Each line of the records that includes "main" should be found and copied.

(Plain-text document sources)
===

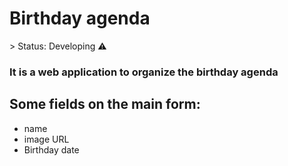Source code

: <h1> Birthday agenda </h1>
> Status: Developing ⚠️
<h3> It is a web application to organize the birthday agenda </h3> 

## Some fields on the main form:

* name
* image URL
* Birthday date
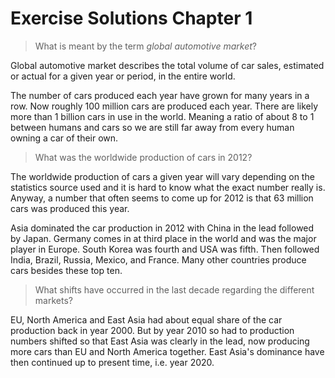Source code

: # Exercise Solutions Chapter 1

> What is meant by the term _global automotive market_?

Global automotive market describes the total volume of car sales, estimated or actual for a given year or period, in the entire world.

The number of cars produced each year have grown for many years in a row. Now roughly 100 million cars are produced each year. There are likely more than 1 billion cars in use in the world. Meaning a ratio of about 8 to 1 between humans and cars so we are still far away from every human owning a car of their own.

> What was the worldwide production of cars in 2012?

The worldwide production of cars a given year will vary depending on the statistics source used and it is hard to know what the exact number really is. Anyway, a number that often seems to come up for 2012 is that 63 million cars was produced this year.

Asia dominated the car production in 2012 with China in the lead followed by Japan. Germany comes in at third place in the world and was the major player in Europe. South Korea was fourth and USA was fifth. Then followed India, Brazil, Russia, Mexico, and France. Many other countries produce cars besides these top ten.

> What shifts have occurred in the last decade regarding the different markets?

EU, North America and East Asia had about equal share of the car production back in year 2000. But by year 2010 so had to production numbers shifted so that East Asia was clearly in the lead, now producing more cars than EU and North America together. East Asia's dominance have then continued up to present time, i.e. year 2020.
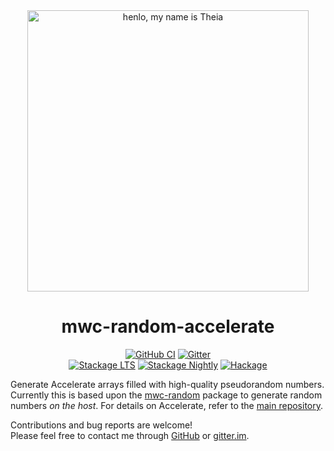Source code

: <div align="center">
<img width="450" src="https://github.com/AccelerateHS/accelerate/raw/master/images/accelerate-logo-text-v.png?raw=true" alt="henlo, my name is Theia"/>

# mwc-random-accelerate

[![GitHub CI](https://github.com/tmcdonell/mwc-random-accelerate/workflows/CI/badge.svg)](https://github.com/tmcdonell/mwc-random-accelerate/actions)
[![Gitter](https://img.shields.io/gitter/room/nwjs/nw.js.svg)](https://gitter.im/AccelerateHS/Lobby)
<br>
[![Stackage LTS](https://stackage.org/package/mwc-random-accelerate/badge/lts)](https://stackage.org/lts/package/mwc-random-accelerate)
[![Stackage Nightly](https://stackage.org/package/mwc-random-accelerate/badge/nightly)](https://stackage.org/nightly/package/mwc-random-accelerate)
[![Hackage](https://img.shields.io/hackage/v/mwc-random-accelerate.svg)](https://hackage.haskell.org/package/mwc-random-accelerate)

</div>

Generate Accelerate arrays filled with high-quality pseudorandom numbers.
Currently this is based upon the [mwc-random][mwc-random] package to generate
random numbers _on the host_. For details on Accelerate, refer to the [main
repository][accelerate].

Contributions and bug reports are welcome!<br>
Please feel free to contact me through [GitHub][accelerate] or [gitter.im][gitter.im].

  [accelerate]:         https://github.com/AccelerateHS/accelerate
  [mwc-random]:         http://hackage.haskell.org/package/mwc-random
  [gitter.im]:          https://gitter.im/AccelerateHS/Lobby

===

RESPONSE AREA>
## Some fields on the main form:
random numbers _on the host_. For details on Accelerate, refer to the [main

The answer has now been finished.